Vor fünfundzwanzig Minuten

Vom Flur aus führte uns Mia die Treppe hinunter in einen leeren Raum. Zu unserer Rechten befand sich das Wohnzimmer, das einen Blick auf die geräumige Lobby bot. Meine Augen glitten darüber und nahmen die Elefantenstoßzähne wahr, die den Couchtisch säumten, und den lebensgroßen Wolf, der neben dem Kamin stand.

Ein Schauer lief mir über den Rücken. Aber ein guter.
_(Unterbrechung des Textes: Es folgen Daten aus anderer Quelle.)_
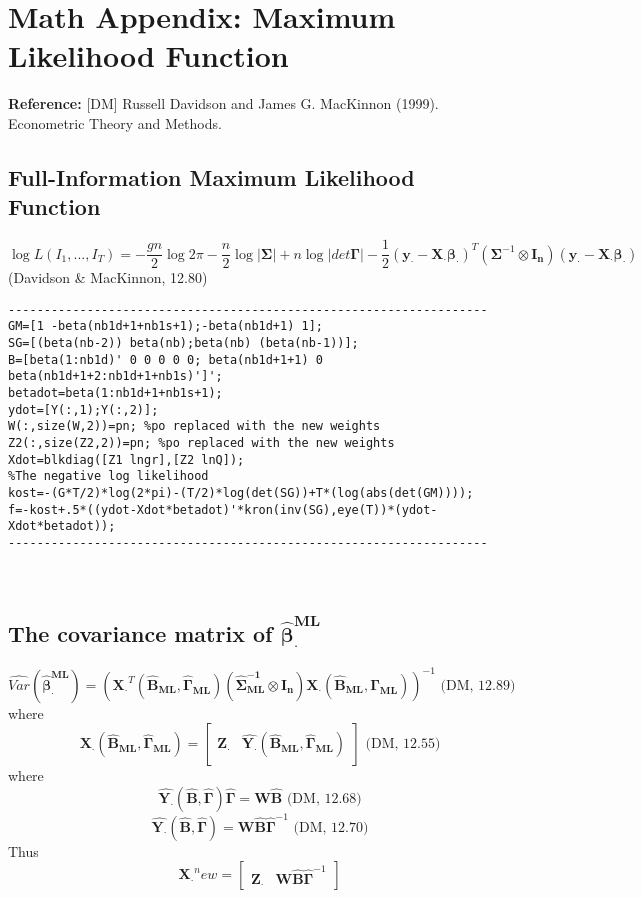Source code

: \documentclass[12pt]{article}
\begin{document}
\section{Math Appendix: Maximum Likelihood Function}

\textbf{Reference:} [DM] Russell Davidson and James G. MacKinnon (1999). Econometric Theory and Methods.

\subsection{Full-Information Maximum Likelihood Function }
\[\log L (I_1,...,I_T) = -\frac{gn}{2}\log 2\pi -\frac{n}{2}\log \left | \bm{\Sigma} \right |  +n\log \left | det \bm{\Gamma} \right | - \frac{1}{2}(\bm{y_\cdot}-\bm{X_\cdot \beta_\cdot})^T(\bm{\Sigma}^{-1}\otimes \bm{I_n})(\bm{y_\cdot}-\bm{X_\cdot \beta_\cdot})\]
(Davidson \& MacKinnon, 12.80)
\lstset{language=Matlab} 
\begin{lstlisting}
-------------------------------------------------------------------
GM=[1 -beta(nb1d+1+nb1s+1);-beta(nb1d+1) 1];
SG=[(beta(nb-2)) beta(nb);beta(nb) (beta(nb-1))]; 
B=[beta(1:nb1d)' 0 0 0 0 0; beta(nb1d+1+1) 0 beta(nb1d+1+2:nb1d+1+nb1s)']';
betadot=beta(1:nb1d+1+nb1s+1);
ydot=[Y(:,1);Y(:,2)];
W(:,size(W,2))=pn; %po replaced with the new weights
Z2(:,size(Z2,2))=pn; %po replaced with the new weights
Xdot=blkdiag([Z1 lngr],[Z2 lnQ]);
%The negative log likelihood
kost=-(G*T/2)*log(2*pi)-(T/2)*log(det(SG))+T*(log(abs(det(GM)))); 
f=-kost+.5*((ydot-Xdot*betadot)'*kron(inv(SG),eye(T))*(ydot-Xdot*betadot)); 
-------------------------------------------------------------------
\end{lstlisting}
\ \ \

\subsection{The covariance matrix of $\bm{\hat{\beta}_\cdot^{ML}}$ }
\[\hat{Var}(\bm{\hat{\beta}_\cdot^{ML}})=(\bm{X_\cdot}^T(\bm{\hat{B}_{ML}},\bm{\hat{\Gamma}_{ML}}) ( \bm{\hat{\Sigma}_{ML}^{-1} \otimes \bm{I_n}  })\bm{X_\cdot} (\bm{\hat{B}_{ML}},\bm{\hat{\Gamma}_{ML}}))^{-1} \text{      (DM, 12.89) }\]
where
\[\bm{X_\cdot} (\bm{\hat{B}_{ML}},\bm{\hat{\Gamma}_{ML}}) = 
\begin{bmatrix}
\bm{Z_\cdot} & \hat{\bm{Y_\cdot}}(\bm{\hat{B}_{ML}},\bm{\hat{\Gamma}_{ML}})
\end{bmatrix} \text{     (DM, 12.55)}\]
where
\[\hat{\bm{Y_\cdot}}(\bm{\hat{B}},\bm{\hat{\Gamma}}) \bm{\hat{\Gamma}} = \bm{W\hat{B}} \text{      (DM, 12.68)}\]
\[\hat{\bm{Y_\cdot}}(\bm{\hat{B}},\bm{\hat{\Gamma}}) = \bm{W\hat{B}} \bm{\hat{\Gamma}} ^{-1} \text{      (DM, 12.70)}\]
Thus
\[\bm{X_\cdot}^new = 
\begin{bmatrix}
\bm{Z_\cdot} & \bm{W\hat{B}} \bm{\hat{\Gamma}} ^{-1}
\end{bmatrix}\]
\end{document}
Mia drehte sich zu uns um, ihre schnelle Bewegung raubte mir den Atem. Oh, Cavolo.

"Hier versammeln wir uns jeden Morgen zur Aufgabenverteilung. Um 4 Uhr morgens seid ihr hier. Wenn nicht, schreibt Signora Lucia euren Namen auf. Verstanden?"

Mamma nickte; ich nicht. Ich mochte dieses Mädchen Mia nicht besonders, aber was konnte ich tun? Sie war meine Vorgesetzte. Also musste ich meine schlechte Meinung über sie ignorieren und tun, was sie sagte.

"Hier entlang. Wir haben nicht den ganzen Tag Zeit." Sie marschierte vorwärts. Der Raum neben dem leeren Raum war das Esszimmer. Ich konnte nicht umhin zu bemerken, wie unscheinbar es aussah, angesichts seiner moderaten Größe und der Tatsache, dass es keine goldenen oder silbernen Verzierungen gab. Doch tief in mir wusste ich, dass das nicht der Fall war. Die Möbel, Schränke und Türrahmen waren aus Holz. Sie waren frisch poliert und glänzten. Mein bester Tipp war, dass sie aus Eiche gemacht waren.

Blumenschalen waren an strategischen Stellen wie dem Tisch und den Schränken an den Wänden platziert. Antik aussehende Leuchten hingen von der Decke.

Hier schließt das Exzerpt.